The rape crop for next year has already been planted in fields nearby but the weather is so mild that the sunflower seeds that have fallen from the plants harvested in the summer have now started to grow and bloom in between the rape plants.
This must be an unexpected treat for the bees.
Elsewhere in the garden, Kourosh’s lemon tree is enjoying the exceptionally warm and sunny days and it looks as if we will be able to take all the lemons off the tree before it needs to be taken indoors. There is a crop of about fifty lemons which is not bad for such a small tree.
I will be gathering in my peppers “Havana Gold” in a day or two. I have two pots and I find them very decorative, especially at this time of year. They are just right for me as they provide a good flavour in sauces and soup without being too hot. I just wash and deseed them before freezing them to store.
The Asters are just about finishing so I will have to say goodbye to my little blue butterflies that come into the garden for the nectar from the asters. I have been so pleased with them that we are going to enlarge the border to provide more space for them for next year.
The Salvia leucantha steals the show in the garden just now. It is delicate but I am going to try again this winter to see if I can over winter it in the soil. I did not succeed last year so I must increase the protection.
This is another of the Salvias that has been flowering throughout the summer and is still going strong.
I noticed that whereas the bumblebees push straight into the Nerine Bowdenii flowers that the honey bees take a more indirect route and find nectar by prospecting around the outside base of the flowers. I find these flowers very rewarding. Once you take the trouble to plant the bulbs, they pop up to brighten the garden when other flowers are fading.

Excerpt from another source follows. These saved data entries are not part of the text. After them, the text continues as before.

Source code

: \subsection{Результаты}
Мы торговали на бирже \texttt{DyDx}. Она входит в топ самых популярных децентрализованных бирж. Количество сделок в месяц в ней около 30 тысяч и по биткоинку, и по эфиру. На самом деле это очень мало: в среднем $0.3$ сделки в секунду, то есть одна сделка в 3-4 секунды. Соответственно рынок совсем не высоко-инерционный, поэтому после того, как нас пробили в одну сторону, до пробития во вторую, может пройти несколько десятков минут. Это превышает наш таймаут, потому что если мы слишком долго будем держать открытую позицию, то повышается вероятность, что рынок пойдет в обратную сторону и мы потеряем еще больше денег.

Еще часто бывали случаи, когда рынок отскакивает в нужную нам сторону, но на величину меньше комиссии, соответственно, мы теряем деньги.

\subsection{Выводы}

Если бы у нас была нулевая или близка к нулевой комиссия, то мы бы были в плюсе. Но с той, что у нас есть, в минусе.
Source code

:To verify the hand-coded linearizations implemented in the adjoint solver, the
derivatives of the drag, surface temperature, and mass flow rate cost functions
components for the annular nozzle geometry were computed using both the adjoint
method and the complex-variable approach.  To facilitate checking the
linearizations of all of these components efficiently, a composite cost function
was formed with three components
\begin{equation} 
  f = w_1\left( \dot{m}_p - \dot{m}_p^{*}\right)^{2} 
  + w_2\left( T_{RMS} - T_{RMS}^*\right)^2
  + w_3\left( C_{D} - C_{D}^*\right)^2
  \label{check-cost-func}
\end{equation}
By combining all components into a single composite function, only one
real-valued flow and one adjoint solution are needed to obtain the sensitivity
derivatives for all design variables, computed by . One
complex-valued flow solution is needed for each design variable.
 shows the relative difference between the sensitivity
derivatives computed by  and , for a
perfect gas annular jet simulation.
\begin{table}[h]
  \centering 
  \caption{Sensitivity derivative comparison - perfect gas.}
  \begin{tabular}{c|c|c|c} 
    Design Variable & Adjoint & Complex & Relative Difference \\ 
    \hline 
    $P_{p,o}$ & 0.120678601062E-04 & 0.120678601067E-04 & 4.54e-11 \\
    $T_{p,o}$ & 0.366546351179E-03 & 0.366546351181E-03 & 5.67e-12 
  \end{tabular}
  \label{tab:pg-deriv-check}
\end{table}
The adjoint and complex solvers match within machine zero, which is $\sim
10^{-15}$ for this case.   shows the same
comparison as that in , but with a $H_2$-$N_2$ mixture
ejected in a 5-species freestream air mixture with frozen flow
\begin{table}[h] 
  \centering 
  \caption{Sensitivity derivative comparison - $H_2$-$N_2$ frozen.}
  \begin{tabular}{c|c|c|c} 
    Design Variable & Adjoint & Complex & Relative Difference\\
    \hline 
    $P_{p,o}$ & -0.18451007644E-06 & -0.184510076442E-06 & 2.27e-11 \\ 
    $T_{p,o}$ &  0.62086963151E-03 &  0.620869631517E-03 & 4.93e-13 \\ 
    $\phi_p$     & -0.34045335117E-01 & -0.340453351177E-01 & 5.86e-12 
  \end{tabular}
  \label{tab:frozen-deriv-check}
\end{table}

My Cosmos is overgrown and falling but I cannot tidy it up as the Goldfinches have it marked and return faithfully as they seem determined to have every last seed.
This morning on my way to take the photographs of the sunflowers, I spotted a “sanglier” (Sus scrofa) running across the vines into a wood. These wild pigs live in the woods in France and can cause damage if they root around in the garden, or if they run in front of a car because they can be very large.